Note the difference between this concept of functional stability and the functional organization of a manmade machine. In the former case, the stability arises from within, presumably under some sort of global constraint arising from living matter itself. The stability in question is robust, flexible, adaptive, and -- in a word -- intelligent. The stability and the inherent intelligence -- the teleology and the agency -- are two sides of the same coin, and both must emerge somehow from the physical properties of the living state of matter.

In the case of a true machine, the functional order has nothing whatever to do with the matter out of which the machine is composed. It is imposed upon the matter entirely from without -- by us.

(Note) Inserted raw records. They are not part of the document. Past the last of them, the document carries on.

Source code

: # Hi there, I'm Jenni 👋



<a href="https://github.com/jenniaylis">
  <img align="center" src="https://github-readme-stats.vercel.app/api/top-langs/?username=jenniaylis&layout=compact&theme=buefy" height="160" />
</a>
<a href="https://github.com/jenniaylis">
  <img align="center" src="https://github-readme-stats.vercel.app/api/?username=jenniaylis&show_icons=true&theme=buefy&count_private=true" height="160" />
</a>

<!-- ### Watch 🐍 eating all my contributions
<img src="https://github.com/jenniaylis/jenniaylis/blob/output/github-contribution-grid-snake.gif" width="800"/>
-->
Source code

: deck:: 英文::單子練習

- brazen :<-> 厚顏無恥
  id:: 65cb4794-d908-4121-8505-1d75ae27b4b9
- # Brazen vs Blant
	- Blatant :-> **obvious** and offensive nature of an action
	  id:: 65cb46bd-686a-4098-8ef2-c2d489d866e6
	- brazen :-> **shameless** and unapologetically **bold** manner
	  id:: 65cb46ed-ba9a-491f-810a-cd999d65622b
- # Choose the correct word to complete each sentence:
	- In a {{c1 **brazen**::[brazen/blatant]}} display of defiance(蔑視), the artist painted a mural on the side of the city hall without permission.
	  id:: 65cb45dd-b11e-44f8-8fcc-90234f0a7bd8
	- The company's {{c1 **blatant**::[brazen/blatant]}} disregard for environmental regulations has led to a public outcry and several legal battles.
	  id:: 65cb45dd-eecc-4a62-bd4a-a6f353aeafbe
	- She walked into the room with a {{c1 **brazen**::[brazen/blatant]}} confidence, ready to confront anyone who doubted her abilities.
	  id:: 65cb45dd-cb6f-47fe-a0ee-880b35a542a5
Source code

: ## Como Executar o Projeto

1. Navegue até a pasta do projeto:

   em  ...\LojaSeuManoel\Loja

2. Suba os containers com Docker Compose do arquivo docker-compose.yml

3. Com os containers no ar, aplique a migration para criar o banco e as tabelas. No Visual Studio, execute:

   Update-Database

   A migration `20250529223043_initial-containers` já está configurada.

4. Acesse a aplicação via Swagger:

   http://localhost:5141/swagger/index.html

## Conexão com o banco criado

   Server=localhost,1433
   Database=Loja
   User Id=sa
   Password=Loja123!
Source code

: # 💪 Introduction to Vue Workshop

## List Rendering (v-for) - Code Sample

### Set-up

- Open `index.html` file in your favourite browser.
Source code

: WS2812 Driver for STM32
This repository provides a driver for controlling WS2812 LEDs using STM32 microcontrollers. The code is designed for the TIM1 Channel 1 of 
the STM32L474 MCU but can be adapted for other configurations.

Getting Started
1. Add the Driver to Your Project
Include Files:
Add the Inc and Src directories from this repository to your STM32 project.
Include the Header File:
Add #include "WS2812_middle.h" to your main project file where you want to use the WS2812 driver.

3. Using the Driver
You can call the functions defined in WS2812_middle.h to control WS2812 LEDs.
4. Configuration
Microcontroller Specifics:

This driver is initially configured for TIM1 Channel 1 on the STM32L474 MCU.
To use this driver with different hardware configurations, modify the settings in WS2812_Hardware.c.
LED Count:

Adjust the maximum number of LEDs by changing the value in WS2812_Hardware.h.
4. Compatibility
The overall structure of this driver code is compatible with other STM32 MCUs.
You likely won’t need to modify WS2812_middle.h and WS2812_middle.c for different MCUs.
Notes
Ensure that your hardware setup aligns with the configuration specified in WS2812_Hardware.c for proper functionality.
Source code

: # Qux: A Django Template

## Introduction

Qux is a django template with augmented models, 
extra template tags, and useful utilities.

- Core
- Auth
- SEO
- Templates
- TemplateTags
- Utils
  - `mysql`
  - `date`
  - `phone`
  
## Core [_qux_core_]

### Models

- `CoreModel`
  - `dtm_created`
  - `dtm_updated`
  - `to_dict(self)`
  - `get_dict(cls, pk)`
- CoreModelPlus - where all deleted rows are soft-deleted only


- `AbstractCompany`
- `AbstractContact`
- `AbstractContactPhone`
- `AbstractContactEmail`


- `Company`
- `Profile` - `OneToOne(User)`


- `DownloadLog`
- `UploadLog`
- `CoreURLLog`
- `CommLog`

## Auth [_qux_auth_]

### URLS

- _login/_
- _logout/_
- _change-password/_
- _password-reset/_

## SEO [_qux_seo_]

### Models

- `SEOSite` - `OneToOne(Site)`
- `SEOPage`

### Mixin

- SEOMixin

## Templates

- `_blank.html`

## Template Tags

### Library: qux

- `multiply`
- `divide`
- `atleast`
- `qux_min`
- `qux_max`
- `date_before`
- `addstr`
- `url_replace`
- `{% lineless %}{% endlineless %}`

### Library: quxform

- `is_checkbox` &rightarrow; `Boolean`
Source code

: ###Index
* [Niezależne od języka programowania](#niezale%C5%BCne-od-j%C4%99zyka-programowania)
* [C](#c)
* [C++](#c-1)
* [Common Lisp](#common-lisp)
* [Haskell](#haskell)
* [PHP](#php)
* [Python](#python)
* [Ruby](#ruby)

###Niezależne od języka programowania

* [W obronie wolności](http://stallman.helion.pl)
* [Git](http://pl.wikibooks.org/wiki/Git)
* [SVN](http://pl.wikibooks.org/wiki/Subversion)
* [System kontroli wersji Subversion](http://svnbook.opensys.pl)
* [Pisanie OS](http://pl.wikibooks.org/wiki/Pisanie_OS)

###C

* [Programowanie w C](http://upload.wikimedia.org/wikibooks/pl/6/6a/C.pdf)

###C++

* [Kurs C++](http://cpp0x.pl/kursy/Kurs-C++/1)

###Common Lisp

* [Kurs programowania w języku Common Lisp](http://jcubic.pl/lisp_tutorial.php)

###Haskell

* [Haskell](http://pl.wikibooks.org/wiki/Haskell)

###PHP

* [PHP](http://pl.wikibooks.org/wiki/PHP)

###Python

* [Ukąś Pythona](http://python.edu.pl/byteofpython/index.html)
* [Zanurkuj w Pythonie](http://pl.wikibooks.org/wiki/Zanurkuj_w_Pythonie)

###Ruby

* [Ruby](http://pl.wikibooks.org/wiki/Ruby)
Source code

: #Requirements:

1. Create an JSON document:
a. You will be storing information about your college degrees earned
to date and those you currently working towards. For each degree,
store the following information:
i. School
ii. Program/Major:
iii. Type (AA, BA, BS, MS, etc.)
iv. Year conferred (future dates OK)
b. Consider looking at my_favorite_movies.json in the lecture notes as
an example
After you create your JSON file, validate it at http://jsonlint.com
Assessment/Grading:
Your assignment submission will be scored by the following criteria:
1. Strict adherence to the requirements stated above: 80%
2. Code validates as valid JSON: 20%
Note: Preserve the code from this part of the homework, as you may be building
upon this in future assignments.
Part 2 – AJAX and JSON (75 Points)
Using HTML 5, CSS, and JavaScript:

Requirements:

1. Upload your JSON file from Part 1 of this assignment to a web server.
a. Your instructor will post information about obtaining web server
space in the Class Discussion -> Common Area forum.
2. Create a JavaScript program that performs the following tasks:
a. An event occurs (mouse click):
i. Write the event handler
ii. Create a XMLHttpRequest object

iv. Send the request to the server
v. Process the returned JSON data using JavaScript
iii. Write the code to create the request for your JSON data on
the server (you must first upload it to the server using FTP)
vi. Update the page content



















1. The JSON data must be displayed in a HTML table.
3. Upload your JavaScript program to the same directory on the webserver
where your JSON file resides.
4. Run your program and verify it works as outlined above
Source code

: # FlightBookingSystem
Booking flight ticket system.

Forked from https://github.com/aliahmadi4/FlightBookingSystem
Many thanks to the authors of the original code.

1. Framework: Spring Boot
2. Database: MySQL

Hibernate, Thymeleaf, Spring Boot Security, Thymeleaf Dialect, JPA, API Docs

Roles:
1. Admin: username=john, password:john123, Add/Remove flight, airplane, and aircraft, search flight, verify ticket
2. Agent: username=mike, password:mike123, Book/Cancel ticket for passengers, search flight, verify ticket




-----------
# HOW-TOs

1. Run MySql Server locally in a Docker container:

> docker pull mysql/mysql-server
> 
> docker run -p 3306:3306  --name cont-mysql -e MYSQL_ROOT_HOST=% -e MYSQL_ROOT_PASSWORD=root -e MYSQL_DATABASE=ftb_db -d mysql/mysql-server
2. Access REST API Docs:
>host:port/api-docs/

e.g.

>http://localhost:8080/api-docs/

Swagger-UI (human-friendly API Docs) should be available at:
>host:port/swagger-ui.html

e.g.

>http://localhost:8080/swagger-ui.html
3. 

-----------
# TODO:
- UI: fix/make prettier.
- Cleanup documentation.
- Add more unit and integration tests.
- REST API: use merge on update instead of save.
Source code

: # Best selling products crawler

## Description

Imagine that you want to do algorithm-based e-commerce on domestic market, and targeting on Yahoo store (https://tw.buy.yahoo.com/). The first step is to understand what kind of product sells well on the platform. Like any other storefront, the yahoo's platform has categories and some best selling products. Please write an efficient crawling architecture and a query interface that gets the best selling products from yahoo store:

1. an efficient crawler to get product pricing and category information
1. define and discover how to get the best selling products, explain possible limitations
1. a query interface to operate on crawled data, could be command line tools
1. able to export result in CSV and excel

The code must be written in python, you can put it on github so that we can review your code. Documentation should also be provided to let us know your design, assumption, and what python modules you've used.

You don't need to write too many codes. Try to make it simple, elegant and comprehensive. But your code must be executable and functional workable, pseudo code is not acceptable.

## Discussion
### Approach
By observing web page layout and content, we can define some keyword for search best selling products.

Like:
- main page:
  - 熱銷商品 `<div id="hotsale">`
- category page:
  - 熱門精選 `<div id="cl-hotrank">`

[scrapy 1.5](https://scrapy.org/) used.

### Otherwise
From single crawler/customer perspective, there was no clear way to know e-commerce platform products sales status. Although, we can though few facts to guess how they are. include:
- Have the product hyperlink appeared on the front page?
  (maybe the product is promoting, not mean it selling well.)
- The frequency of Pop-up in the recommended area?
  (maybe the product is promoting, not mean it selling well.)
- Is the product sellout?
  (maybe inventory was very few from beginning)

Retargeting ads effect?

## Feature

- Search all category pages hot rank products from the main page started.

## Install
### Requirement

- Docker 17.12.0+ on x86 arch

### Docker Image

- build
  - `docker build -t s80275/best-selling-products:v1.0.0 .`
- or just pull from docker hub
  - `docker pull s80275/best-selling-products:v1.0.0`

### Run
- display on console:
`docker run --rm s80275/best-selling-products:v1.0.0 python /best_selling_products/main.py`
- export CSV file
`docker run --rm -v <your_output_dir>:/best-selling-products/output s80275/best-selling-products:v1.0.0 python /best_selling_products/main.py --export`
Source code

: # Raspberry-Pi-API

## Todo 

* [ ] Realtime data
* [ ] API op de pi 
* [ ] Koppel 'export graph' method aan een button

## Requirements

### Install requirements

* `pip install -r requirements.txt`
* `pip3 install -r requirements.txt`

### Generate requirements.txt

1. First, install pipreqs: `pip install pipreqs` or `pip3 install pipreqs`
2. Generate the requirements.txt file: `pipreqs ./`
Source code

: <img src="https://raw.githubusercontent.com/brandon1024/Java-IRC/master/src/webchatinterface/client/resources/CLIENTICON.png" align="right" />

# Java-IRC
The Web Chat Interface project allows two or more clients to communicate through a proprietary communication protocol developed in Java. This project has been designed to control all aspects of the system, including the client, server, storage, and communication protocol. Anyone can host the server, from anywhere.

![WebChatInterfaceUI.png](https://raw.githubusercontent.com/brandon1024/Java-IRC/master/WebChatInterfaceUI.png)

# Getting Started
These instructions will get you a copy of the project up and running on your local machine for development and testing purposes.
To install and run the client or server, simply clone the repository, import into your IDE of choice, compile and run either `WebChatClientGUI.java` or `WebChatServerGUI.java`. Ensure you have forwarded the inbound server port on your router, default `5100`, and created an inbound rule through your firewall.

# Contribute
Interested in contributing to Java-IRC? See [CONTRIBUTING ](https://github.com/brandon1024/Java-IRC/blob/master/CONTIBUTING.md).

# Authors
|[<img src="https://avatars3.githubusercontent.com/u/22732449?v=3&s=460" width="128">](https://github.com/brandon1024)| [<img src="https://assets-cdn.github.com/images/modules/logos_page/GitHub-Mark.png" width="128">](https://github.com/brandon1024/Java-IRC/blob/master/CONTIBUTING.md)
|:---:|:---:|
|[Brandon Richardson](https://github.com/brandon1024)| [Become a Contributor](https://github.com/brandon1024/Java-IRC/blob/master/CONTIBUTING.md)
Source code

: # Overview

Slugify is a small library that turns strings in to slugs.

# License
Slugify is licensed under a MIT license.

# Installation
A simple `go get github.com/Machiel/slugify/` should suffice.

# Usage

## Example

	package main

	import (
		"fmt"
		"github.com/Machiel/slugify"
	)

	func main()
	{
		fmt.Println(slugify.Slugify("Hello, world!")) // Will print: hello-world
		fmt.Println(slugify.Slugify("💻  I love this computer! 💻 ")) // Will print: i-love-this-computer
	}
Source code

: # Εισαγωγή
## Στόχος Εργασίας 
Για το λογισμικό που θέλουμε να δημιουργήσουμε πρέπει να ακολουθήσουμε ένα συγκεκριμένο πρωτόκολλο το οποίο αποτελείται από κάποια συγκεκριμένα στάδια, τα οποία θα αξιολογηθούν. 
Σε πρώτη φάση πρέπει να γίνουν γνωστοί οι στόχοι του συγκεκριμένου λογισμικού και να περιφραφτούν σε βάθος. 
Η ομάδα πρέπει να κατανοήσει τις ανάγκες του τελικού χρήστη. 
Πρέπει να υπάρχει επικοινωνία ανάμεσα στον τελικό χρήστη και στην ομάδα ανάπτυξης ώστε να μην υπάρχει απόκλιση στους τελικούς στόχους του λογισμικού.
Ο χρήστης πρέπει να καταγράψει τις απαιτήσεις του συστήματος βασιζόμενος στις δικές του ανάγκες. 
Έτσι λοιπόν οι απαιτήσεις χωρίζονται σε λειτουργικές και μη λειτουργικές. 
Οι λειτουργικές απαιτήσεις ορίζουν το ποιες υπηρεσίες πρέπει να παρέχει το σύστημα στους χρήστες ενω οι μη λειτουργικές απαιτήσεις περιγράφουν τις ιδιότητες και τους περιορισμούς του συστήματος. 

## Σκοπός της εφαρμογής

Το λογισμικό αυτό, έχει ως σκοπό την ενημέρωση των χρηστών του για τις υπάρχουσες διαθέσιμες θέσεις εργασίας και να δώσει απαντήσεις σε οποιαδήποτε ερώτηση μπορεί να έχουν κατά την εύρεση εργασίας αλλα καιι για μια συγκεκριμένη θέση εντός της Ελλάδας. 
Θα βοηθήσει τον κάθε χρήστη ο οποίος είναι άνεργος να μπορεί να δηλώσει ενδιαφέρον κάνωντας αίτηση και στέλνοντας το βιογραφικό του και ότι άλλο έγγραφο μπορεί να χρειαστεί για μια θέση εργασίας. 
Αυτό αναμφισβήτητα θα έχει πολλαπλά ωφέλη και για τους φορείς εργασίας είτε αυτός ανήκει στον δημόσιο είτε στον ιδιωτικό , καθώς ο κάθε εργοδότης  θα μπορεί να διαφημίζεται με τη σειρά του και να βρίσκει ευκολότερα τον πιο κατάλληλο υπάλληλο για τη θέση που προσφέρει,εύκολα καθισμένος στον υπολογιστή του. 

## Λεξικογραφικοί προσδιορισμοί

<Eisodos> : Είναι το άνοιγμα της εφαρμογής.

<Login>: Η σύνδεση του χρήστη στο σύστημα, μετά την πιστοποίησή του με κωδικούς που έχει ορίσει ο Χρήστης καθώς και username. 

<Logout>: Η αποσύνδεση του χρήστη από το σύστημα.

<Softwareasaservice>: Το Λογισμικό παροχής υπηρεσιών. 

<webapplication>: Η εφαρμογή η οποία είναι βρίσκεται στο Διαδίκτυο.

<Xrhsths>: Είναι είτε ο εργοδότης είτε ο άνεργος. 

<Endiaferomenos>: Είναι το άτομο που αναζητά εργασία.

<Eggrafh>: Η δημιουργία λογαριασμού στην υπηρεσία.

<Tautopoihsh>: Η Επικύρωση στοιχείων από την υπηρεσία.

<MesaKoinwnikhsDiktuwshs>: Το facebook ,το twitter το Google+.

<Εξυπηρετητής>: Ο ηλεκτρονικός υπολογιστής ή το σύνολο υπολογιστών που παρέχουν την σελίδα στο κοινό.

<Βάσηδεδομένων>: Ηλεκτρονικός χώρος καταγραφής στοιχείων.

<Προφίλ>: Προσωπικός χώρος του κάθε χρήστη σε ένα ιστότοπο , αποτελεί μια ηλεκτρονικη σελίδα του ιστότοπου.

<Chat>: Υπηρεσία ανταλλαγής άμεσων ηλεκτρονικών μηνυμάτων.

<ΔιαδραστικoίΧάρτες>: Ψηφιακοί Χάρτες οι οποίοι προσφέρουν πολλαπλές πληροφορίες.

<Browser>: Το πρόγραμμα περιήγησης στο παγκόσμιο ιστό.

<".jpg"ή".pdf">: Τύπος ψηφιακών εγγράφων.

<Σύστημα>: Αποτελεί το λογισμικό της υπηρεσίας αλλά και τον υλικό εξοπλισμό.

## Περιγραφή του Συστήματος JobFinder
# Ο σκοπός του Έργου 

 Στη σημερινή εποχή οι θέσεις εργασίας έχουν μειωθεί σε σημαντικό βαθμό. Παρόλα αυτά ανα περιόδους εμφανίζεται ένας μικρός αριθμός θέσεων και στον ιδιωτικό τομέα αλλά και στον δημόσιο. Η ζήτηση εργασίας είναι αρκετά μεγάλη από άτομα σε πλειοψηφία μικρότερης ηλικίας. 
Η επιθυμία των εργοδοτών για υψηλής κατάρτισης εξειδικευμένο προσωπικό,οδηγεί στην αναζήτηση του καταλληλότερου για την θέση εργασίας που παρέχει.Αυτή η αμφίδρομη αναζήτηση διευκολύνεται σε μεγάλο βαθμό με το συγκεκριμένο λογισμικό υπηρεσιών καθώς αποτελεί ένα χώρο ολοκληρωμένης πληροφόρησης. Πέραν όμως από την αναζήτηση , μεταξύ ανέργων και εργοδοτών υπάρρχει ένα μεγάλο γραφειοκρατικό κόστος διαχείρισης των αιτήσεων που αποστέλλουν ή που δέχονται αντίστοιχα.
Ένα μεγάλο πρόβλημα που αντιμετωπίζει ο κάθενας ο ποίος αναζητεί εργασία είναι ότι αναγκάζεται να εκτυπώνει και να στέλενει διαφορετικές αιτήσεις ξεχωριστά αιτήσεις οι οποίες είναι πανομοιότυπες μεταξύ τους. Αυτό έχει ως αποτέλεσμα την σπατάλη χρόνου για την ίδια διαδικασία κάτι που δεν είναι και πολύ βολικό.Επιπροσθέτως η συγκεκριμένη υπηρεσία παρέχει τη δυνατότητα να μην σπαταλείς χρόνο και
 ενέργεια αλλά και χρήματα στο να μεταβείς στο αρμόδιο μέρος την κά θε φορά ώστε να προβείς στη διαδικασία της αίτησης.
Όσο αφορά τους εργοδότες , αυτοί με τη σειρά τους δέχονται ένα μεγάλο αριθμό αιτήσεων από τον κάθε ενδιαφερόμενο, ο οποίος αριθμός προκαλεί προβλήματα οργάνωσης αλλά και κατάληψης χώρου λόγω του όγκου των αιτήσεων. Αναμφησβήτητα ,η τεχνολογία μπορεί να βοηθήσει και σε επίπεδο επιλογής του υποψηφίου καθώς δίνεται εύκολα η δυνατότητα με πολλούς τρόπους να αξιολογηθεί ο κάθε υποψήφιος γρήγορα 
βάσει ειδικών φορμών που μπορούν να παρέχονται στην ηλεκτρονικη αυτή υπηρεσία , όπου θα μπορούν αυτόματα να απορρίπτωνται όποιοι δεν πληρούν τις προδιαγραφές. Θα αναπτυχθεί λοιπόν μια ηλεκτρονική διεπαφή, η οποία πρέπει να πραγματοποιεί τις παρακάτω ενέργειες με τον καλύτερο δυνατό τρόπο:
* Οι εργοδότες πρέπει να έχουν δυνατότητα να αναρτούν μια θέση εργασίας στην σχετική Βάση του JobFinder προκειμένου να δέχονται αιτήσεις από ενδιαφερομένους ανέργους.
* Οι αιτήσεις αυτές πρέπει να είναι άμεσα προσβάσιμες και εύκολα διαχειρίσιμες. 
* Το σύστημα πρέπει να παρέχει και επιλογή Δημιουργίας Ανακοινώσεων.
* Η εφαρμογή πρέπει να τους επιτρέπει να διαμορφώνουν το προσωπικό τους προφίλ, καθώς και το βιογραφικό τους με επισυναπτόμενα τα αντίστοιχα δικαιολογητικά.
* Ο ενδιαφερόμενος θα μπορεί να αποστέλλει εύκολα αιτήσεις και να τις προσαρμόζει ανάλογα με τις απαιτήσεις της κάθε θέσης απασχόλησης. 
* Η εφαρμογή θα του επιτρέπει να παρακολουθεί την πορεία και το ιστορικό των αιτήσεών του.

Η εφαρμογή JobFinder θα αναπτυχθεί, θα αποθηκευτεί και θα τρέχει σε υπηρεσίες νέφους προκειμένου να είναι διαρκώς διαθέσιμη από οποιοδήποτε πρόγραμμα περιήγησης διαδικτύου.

The material parts out of which a machine is made are supremely indifferent to the purpose the whole is designed by us to serve. Moreover, the stability of a machine resides in the rigidity -- not the flexibility, much less the inherent intelligence -- of its parts.

In contrast to what happens inside a machine, everything that goes on within a living being possesses an inherent purpose--namely, maintaining the organism in existence. That is the essential difference between living and nonliving things.

And that, above all, is what requires scientific explanation.

* * *

The pseudo-explanation of natural selection has blinded us to the importance of functional stability for too long. But the phenomenon is there, right in front of our eyes -- both in the massive coherence and coordination of the biochemistry of life, and in the amazing adaptivity of living things to perturbation.

All the empirical evidence points to the existence of a fundamental power of intelligent agency underlying life. All we have to do is throw aside our mental blinders and look.

This does not mean that we currently possess the conceptual resources to explain intelligent agency as an emergent property of the living state of matter. It does mean that we need to start trying to develop such resources, if we ever wish to understand life and evolution in a fundamental way.

I like that Barham is comfortable with saying that science currently lacks the "conceptual resources" to explain the source of the "intelligent agency" that holds life together. A colleague and I were talking today about the dogmatic insistence on the part of scientism that on every important question, science has got it all figured out. It then remains for the public, and especially young people, to memorize their scientific catechism and spit back the right answers to all the approved questions -- leaving all the unapproved questions simply unaddressed.

The reality -- and I find this to be true of science but also of religion and other fundamental subjects -- is that the more we learn, the more we understand that we don't understand.